This post covers every warp primitive in the CUDA instruction set, explains the mask parameter introduced in CUDA 9.0, provides performance data, and implements warp-level reduction that completes in exactly 5 shuffle operations.

All code targets CC 7.0+ (Volta and later, which require explicit masks). Tested on A100 (CC 8.0), CUDA 12.x.

The Mask Parameter: Active Thread Specification

Starting with CUDA 9.0, all warp-level intrinsics require an explicit mask parameter specifying which threads participate.

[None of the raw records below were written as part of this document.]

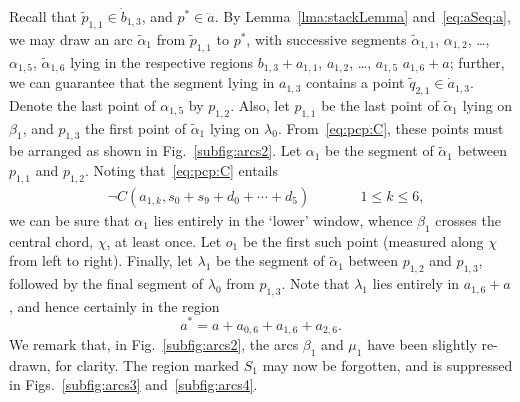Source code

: \documentclass{article}
\newcommand{\intermediate}[1]{\dot{#1}}
\newcommand{\inner}[1]{\ddot{#1}}
\begin{document}
Recall that $\tilde{p}_{1,1} \in \intermediate{b}_{1,3}$, and $p^* \in
\inner{a}$.  By Lemma~\ref{lma:stackLemma} and~\eqref{eq:aSeq:a}, we may draw an arc
$\tilde{\alpha}_1$ from $\tilde{p}_{1,1}$ to $p^*$, with successive
segments $\tilde{\alpha}_{1,1}$, $\alpha_{1,2}$, \ldots,
$\alpha_{1,5}$, $\tilde{\alpha}_{1,6}$ lying in the respective regions
$b_{1,3} + a_{1,1}$, $a_{1,2}$, \dots, $a_{1,5}$ $a_{1,6} + a$;
further, we can guarantee that the segment lying in $a_{1,3}$ contains
a point $\tilde{q}_{2,1}\in \intermediate{a}_{1,3}$.  Denote the last
point of $\alpha_{1,5}$ by $p_{1,2}$.  Also, let $p_{1,1}$ be the last
point of $\tilde{\alpha}_1$ lying on $\beta_1$, and $p_{1,3}$ the
first point of $\tilde{\alpha}_1$ lying on $\lambda_0$.
From~\eqref{eq:pcp:C}, these points must be arranged as shown in
Fig.~\ref{subfig:arcs2}.  Let $\alpha_1$ be the segment of
$\tilde{\alpha}_1$ between $p_{1,1}$ and $p_{1,2}$.  Noting
that~\eqref{eq:pcp:C} entails
\begin{align*}
& \neg C(a_{1,k}, s_0 + s_9 + d_0+ \cdots + d_5 ) & & \qquad{1 \leq k
    \leq 6},
\end{align*}
we can be sure that $\alpha_1$ lies entirely in the `lower' window,
whence $\beta_1$ crosses the central chord, $\chi$, at least once. Let
$o_1$ be the first such point (measured along $\chi$ from left to
right).  Finally, let $\lambda_1$ be the segment of $\tilde{\alpha}_1$
between $p_{1,2}$ and $p_{1,3}$, followed by the final segment of
$\lambda_0$ from $p_{1,3}$. Note that $\lambda_1$ lies entirely in
$a_{1,6} + a$, and hence certainly in the region
\begin{equation*}
a^* = a + a_{0,6} + a_{1,6} + a_{2,6}.
\end{equation*}
We remark that, in Fig.~\ref{subfig:arcs2}, the arcs $\beta_1$ and
$\mu_1$ have been slightly re-drawn, for clarity.  The region marked
$S_1$ may now be forgotten, and is suppressed in Figs.~\ref{subfig:arcs3}
and~\ref{subfig:arcs4}.
\end{document}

This replaced the implicit full-warp assumption of earlier CUDA versions.

// mask = 0xffffffff: all 32 threads participate
// mask = 0x0000ffff: only threads 0-15 participate
// mask = 0xaaaaaaaa: only even-numbered threads participate

// The mask serves two purposes:
// 1. Documents which threads are expected to be active
// 2. Hardware uses it for synchronization (threads wait until
//    all masked threads reach the instruction)

unsigned int full_mask = 0xffffffff;
unsigned int lower_half = 0x0000ffff;
⚠️ Mask Must Match Active Threads

The mask must be a subset of the currently active threads. Passing 0xffffffff when some threads have diverged away (e.g., inside an if block that only some threads entered) is undefined behavior. Use __activemask() to get the current active mask, or carefully construct masks from your branch conditions.

Shuffle Instructions: __shfl_sync Family

Shuffle instructions move a 32-bit value between threads within a warp. There are four variants, each implementing a different communication pattern.

__shfl_sync: Indexed Read (Arbitrary Lane)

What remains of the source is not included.